Kline: The premise of the network makes sense, but in some ways, there's a disconnect. So, they looked at me and you, and they said, "OK, you guys are wrestling fans, but you're only buying WrestleMania, and once a year, there's a pay-per-view that you really want to see. So you're spending $59.99 twice a year. That's $120. That's $9.99 a month." So the proposition was, "I bet for $9.99 a month, Dan and Nick would want all the pay-per-views, all this archival content, some original shows we produce, some highlights and documentaries, all sorts of cool stuff." Actually, the answer has mostly been, somehow that math doesn't compute to people. They thought they would have two million subscribers a year ago, and they have about one and a half, and that number goes down after WrestleMania season. It hasn't been the global success they thought it would be.

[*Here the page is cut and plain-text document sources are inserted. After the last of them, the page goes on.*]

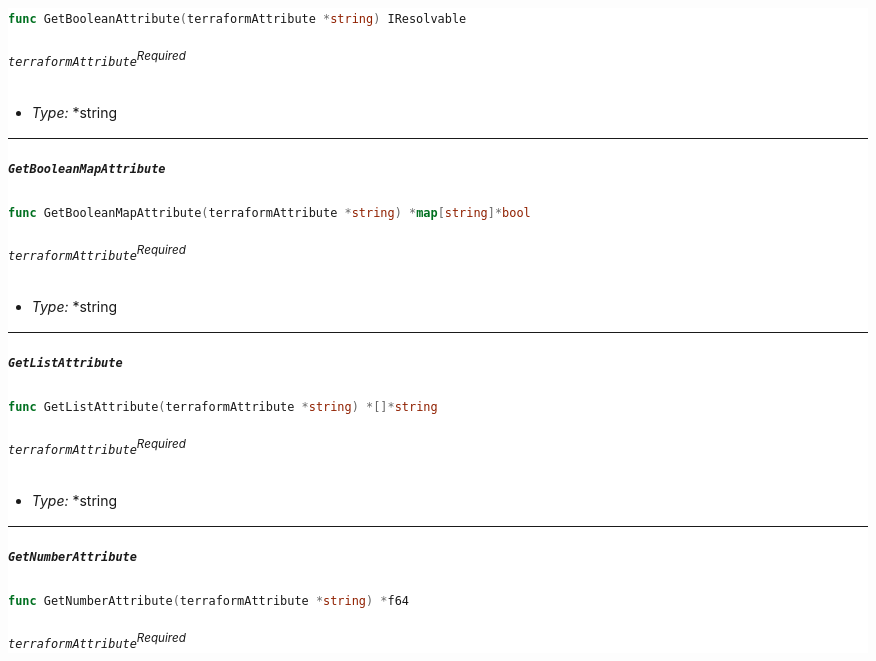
 ```go
func GetBooleanAttribute(terraformAttribute *string) IResolvable
```

###### `terraformAttribute`<sup>Required</sup> <a name="terraformAttribute" id="@cdktf/provider-snowflake.dataSnowflakeTags.DataSnowflakeTagsTagsOutputReference.getBooleanAttribute.parameter.terraformAttribute"></a>

- *Type:* *string

---

##### `GetBooleanMapAttribute` <a name="GetBooleanMapAttribute" id="@cdktf/provider-snowflake.dataSnowflakeTags.DataSnowflakeTagsTagsOutputReference.getBooleanMapAttribute"></a>

```go
func GetBooleanMapAttribute(terraformAttribute *string) *map[string]*bool
```

###### `terraformAttribute`<sup>Required</sup> <a name="terraformAttribute" id="@cdktf/provider-snowflake.dataSnowflakeTags.DataSnowflakeTagsTagsOutputReference.getBooleanMapAttribute.parameter.terraformAttribute"></a>

- *Type:* *string

---

##### `GetListAttribute` <a name="GetListAttribute" id="@cdktf/provider-snowflake.dataSnowflakeTags.DataSnowflakeTagsTagsOutputReference.getListAttribute"></a>

```go
func GetListAttribute(terraformAttribute *string) *[]*string
```

###### `terraformAttribute`<sup>Required</sup> <a name="terraformAttribute" id="@cdktf/provider-snowflake.dataSnowflakeTags.DataSnowflakeTagsTagsOutputReference.getListAttribute.parameter.terraformAttribute"></a>

- *Type:* *string

---

##### `GetNumberAttribute` <a name="GetNumberAttribute" id="@cdktf/provider-snowflake.dataSnowflakeTags.DataSnowflakeTagsTagsOutputReference.getNumberAttribute"></a>

```go
func GetNumberAttribute(terraformAttribute *string) *f64
```

###### `terraformAttribute`<sup>Required</sup> <a name="terraformAttribute" id="@cdktf/provider-snowflake.dataSnowflakeTags.DataSnowflakeTagsTagsOutputReference.getNumberAttribute.parameter.terraformAttribute"></a>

But there's a caveat to that. The second they signed these television deals, they for five years decided that the network would be downplayed. They're not going to produce as much original programming there. They almost never mention the network on the television shows. There used to be an endless refrain of "$9.99 a month!" They don't need the network as much as they used to, and they have to make sure people watch their key shows, or else those deals are going to go away.
Sciple: Yeah. It's an interesting phenomenon, how that fits into part of their business. Something to watch going forward. As you said, it hasn't quite grown as much as the business would have liked. But when you've got an audience of one and a half million subscribers you can depend on month over month, interesting part of the business. As we mentioned, Dan, the media is the biggest part of the business, over 70% of their revenue. That's been growing over time as sports and sports-related media rights have been moving up over time.

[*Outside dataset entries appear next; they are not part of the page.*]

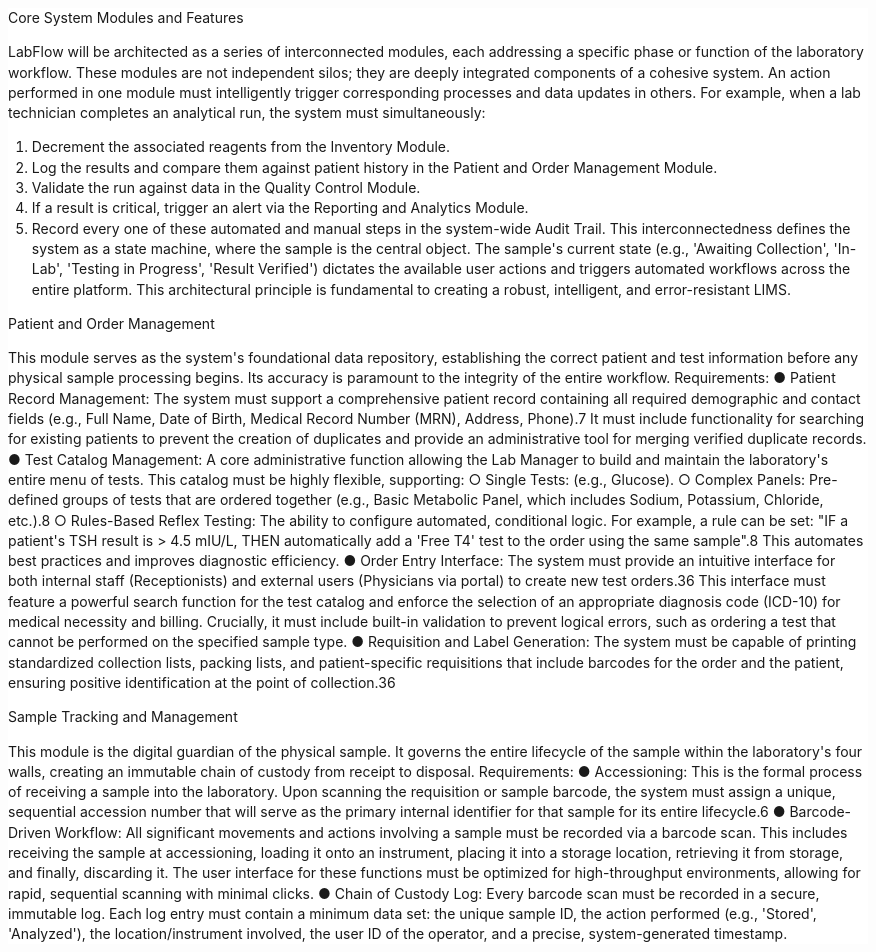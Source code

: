 Core System Modules and Features

LabFlow will be architected as a series of interconnected modules, each addressing a specific phase or function of the laboratory workflow. These modules are not independent silos; they are deeply integrated components of a cohesive system. An action performed in one module must intelligently trigger corresponding processes and data updates in others. For example, when a lab technician completes an analytical run, the system must simultaneously:
1.	Decrement the associated reagents from the Inventory Module.
2.	Log the results and compare them against patient history in the Patient and Order Management Module.
3.	Validate the run against data in the Quality Control Module.
4.	If a result is critical, trigger an alert via the Reporting and Analytics Module.
5.	Record every one of these automated and manual steps in the system-wide Audit Trail.
This interconnectedness defines the system as a state machine, where the sample is the central object. The sample's current state (e.g., 'Awaiting Collection', 'In-Lab', 'Testing in Progress', 'Result Verified') dictates the available user actions and triggers automated workflows across the entire platform. This architectural principle is fundamental to creating a robust, intelligent, and error-resistant LIMS.

Patient and Order Management

This module serves as the system's foundational data repository, establishing the correct patient and test information before any physical sample processing begins. Its accuracy is paramount to the integrity of the entire workflow.
Requirements:
●	Patient Record Management: The system must support a comprehensive patient record containing all required demographic and contact fields (e.g., Full Name, Date of Birth, Medical Record Number (MRN), Address, Phone).7 It must include functionality for searching for existing patients to prevent the creation of duplicates and provide an administrative tool for merging verified duplicate records.
●	Test Catalog Management: A core administrative function allowing the Lab Manager to build and maintain the laboratory's entire menu of tests. This catalog must be highly flexible, supporting:
○	Single Tests: (e.g., Glucose).
○	Complex Panels: Pre-defined groups of tests that are ordered together (e.g., Basic Metabolic Panel, which includes Sodium, Potassium, Chloride, etc.).8
○	Rules-Based Reflex Testing: The ability to configure automated, conditional logic. For example, a rule can be set: "IF a patient's TSH result is > 4.5 mIU/L, THEN automatically add a 'Free T4' test to the order using the same sample".8 This automates best practices and improves diagnostic efficiency.
●	Order Entry Interface: The system must provide an intuitive interface for both internal staff (Receptionists) and external users (Physicians via portal) to create new test orders.36 This interface must feature a powerful search function for the test catalog and enforce the selection of an appropriate diagnosis code (ICD-10) for medical necessity and billing. Crucially, it must include built-in validation to prevent logical errors, such as ordering a test that cannot be performed on the specified sample type.
●	Requisition and Label Generation: The system must be capable of printing standardized collection lists, packing lists, and patient-specific requisitions that include barcodes for the order and the patient, ensuring positive identification at the point of collection.36

Sample Tracking and Management

This module is the digital guardian of the physical sample. It governs the entire lifecycle of the sample within the laboratory's four walls, creating an immutable chain of custody from receipt to disposal.
Requirements:
●	Accessioning: This is the formal process of receiving a sample into the laboratory. Upon scanning the requisition or sample barcode, the system must assign a unique, sequential accession number that will serve as the primary internal identifier for that sample for its entire lifecycle.6
●	Barcode-Driven Workflow: All significant movements and actions involving a sample must be recorded via a barcode scan. This includes receiving the sample at accessioning, loading it onto an instrument, placing it into a storage location, retrieving it from storage, and finally, discarding it. The user interface for these functions must be optimized for high-throughput environments, allowing for rapid, sequential scanning with minimal clicks.
●	Chain of Custody Log: Every barcode scan must be recorded in a secure, immutable log. Each log entry must contain a minimum data set: the unique sample ID, the action performed (e.g., 'Stored', 'Analyzed'), the location/instrument involved, the user ID of the operator, and a precise, system-generated timestamp.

The rest of their revenue comes from producing live events as well as selling merchandise. Those haven't seen quite as much growth over the past few years. It's declined as a portion of revenue over the past several years. Live attendance over the past several quarters has been down in the mid-single-digit range. How should we think about those aspects of WWE's business and how it fits into the investment thesis for the company?
Kline: Wrestling tends to be cyclical. You have a breakout character like The Rock or Hulk Hogan, Stone Cold Steve Austin. That drives merchandise sales, drives the business. It makes it cool. A fifth grader is not going to buy a wrestling T-shirt if it's not cool. Certainly, an adult male is not wearing a wrestling T-shirt unless wrestling is very in vogue or we're very out of touch. Right now, the hot wrestling tends to be the smaller independent scene. I don't know if you've seen Bullet Club T-shirts out there. They're a new Japanese wrestling faction. Chris Jericho, a very famous longtime WWE wrestler, is on his own and working with a new group, has done really well selling shirts at Hot Topic. Some of the people wearing Chris Jericho shirts or Young Buck shirts bought at Hot Topic have no idea that they're wrestlers. They might think they're bands or just logos or who knows what. But the cool factor isn't there. WWE is going to be hurt by that.
They're also hurt by -- their No. 1 star in terms of mainstream appeal is John Cena. He sells an enormous amount of merchandise to kids. Well, he's barely active. He's a Hollywood movie star who comes back for big shows. When there's an arena show, he's not on the show, so the kids aren't buying his hat and his sign and his T-shirt and his headband and probably his bobblehead doll and his ice cream and who the hell knows what else. That's going to hurt merchandise sales.
Maybe this pops back up because some of the women wrestlers are having a creative peak. Maybe it becomes cooler for girls to wear Charlotte Flair, Becky Lynch, or Ronda Rousey shirts. But that hasn't in any way been the case yet.